» AIM OF THE TASK: Transcribe the data exactly, stopping after the "The primary purpose" line.

Top of RECORDED DATA

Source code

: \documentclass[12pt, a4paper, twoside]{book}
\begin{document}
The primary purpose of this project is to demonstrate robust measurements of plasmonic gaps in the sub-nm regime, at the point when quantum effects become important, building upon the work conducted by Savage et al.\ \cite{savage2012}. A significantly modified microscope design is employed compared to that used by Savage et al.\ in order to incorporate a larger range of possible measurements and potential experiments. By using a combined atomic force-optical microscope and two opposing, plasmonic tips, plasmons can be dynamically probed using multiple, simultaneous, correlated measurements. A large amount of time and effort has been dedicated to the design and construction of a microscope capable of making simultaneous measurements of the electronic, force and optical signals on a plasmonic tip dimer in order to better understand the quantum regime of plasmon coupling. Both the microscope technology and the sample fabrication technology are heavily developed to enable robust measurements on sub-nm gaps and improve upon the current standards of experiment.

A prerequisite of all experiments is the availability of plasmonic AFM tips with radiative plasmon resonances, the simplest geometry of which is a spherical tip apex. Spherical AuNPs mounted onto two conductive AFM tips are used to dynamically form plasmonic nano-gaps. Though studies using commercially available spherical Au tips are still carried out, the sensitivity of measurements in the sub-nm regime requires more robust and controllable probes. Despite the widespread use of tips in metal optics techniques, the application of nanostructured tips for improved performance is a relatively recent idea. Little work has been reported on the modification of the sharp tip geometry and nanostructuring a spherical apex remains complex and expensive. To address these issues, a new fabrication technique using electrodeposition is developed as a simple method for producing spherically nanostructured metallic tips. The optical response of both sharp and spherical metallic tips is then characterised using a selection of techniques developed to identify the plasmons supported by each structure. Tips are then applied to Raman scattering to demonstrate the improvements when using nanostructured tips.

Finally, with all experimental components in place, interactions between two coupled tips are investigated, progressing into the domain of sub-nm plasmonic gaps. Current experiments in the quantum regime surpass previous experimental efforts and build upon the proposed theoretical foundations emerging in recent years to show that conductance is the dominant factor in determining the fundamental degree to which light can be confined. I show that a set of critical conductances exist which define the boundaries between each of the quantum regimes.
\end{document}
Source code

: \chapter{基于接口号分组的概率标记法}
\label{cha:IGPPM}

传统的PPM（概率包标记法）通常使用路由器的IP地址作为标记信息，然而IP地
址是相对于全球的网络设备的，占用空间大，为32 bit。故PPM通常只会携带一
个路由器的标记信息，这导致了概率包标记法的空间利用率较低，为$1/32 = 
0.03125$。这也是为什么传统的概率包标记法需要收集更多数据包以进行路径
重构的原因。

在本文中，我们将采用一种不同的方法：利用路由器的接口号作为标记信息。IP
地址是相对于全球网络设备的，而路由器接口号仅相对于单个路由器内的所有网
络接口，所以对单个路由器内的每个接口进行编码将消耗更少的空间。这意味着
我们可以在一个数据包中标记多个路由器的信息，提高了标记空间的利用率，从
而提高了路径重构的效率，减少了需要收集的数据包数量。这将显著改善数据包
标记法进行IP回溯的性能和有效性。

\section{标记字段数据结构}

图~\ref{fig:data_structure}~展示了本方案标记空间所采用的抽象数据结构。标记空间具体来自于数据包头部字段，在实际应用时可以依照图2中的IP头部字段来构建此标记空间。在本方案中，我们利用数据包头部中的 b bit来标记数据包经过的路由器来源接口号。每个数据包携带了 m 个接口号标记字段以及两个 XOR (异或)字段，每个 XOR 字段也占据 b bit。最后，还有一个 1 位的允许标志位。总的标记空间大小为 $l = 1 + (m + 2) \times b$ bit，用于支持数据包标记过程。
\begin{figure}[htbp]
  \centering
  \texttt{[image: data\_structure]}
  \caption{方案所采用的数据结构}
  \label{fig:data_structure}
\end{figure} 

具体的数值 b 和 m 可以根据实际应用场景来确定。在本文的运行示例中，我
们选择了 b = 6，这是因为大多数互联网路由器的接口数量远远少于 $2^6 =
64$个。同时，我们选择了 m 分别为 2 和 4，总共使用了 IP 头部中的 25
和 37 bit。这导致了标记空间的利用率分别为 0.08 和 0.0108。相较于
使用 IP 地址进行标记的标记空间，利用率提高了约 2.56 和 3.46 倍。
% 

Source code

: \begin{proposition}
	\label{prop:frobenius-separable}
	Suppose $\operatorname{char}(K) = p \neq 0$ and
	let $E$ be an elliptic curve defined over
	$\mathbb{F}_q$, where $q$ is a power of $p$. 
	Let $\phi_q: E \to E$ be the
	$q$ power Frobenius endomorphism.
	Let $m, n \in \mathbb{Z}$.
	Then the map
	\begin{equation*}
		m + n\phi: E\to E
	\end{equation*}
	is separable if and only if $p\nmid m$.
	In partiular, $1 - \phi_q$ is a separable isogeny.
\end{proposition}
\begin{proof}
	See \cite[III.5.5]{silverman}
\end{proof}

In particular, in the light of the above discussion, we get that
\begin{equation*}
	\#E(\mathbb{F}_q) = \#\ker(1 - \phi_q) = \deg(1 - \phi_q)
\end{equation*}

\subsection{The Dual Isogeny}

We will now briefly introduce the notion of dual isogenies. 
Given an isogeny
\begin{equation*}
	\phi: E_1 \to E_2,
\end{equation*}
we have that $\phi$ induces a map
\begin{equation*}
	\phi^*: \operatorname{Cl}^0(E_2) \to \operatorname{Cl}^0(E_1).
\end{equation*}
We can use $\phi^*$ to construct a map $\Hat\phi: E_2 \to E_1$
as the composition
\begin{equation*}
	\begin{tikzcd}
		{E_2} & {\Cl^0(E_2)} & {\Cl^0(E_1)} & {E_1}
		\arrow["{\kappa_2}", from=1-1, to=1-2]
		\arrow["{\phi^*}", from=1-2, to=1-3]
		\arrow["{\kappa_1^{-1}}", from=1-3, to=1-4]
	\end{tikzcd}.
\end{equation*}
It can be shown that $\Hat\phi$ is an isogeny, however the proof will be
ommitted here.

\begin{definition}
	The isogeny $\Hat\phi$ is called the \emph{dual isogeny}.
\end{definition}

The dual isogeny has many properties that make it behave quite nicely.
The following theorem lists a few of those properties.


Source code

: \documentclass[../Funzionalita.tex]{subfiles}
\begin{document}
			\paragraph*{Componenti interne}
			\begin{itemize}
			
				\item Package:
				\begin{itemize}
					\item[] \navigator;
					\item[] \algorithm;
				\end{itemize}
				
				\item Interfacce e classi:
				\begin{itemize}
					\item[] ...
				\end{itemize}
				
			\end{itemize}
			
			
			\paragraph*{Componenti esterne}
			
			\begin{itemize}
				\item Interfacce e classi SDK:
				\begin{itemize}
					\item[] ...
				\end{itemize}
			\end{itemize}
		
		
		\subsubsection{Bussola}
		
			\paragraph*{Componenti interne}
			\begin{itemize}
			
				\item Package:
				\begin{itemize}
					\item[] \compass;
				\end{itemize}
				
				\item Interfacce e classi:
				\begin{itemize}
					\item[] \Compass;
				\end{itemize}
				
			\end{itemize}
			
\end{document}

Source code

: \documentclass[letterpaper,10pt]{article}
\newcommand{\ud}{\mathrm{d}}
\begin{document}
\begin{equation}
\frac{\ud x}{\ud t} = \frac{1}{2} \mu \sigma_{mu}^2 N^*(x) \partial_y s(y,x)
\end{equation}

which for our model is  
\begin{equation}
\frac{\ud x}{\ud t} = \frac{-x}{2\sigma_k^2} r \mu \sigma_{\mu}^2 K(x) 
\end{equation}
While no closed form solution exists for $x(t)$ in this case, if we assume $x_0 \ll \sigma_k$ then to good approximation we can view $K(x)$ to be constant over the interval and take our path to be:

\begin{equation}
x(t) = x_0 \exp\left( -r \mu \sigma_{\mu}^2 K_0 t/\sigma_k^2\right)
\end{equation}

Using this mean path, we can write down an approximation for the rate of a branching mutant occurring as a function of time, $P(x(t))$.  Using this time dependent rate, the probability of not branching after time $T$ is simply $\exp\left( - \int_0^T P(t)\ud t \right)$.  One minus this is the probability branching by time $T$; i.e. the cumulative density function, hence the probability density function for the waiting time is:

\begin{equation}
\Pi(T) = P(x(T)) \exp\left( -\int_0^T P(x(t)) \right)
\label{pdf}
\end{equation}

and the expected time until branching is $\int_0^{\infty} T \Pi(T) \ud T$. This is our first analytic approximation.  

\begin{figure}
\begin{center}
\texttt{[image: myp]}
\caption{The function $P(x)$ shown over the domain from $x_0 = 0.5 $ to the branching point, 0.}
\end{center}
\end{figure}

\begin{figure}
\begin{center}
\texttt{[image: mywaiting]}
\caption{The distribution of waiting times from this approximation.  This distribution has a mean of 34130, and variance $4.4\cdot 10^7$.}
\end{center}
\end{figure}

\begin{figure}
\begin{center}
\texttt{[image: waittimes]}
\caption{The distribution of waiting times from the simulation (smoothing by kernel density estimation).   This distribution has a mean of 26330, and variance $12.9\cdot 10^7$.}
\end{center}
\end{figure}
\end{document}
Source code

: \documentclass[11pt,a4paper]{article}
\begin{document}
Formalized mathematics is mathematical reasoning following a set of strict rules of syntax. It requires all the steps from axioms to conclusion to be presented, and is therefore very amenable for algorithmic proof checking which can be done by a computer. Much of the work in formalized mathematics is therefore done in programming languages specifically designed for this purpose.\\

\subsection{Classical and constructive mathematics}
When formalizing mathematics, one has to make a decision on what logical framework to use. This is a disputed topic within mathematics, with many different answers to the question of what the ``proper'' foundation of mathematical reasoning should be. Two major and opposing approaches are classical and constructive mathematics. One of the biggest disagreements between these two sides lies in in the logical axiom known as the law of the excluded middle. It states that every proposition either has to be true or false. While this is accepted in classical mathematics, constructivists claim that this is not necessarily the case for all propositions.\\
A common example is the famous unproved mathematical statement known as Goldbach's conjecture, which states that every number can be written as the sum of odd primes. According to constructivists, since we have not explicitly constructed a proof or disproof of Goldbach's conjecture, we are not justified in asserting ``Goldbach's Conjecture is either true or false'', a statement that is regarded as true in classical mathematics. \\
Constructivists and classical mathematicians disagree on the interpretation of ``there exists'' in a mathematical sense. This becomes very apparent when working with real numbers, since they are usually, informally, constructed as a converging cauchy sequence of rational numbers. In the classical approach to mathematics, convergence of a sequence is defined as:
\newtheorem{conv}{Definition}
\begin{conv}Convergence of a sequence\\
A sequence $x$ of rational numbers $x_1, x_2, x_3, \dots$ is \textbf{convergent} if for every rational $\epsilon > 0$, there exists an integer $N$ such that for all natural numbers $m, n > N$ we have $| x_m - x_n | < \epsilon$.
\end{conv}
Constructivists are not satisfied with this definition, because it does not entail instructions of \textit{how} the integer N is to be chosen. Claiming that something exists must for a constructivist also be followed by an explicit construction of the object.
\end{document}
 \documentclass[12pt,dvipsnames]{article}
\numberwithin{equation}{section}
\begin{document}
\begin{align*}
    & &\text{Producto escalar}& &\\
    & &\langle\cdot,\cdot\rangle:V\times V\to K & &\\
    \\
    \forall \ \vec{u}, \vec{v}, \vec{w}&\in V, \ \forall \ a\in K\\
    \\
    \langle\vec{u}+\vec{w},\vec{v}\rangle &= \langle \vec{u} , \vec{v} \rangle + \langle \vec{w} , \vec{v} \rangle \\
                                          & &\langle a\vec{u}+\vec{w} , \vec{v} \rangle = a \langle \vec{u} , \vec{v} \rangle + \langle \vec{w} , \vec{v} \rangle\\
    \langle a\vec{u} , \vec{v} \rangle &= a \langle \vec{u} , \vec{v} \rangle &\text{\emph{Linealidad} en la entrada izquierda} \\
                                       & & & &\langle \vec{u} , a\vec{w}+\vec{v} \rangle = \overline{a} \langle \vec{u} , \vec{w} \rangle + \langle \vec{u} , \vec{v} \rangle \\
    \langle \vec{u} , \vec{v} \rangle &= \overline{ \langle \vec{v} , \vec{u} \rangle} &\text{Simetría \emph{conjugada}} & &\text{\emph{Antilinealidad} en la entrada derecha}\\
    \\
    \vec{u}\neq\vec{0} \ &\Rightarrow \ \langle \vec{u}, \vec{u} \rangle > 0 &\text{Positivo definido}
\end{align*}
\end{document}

Bottom of RECORDED DATA

» SOLUTION FOR THIS TASK:
Source code

: \documentclass[12pt, a4paper, twoside]{book}
\begin{document}
The primary purpose of this project is to demonstrate robust measurements of plasmonic gaps in the sub-nm regime, at the point when quantum effects become important, building upon the work conducted by Savage et al.\ \cite{savage2012}. A significantly modified microscope design is employed compared to that used by Savage et al.\ in order to incorporate a larger range of possible measurements and potential experiments. By using a combined atomic force-optical microscope and two opposing, plasmonic tips, plasmons can be dynamically probed using multiple, simultaneous, correlated measurements. A large amount of time and effort has been dedicated to the design and construction of a microscope capable of making simultaneous measurements of the electronic, force and optical signals on a plasmonic tip dimer in order to better understand the quantum regime of plasmon coupling. Both the microscope technology and the sample fabrication technology are heavily developed to enable robust measurements on sub-nm gaps and improve upon the current standards of experiment.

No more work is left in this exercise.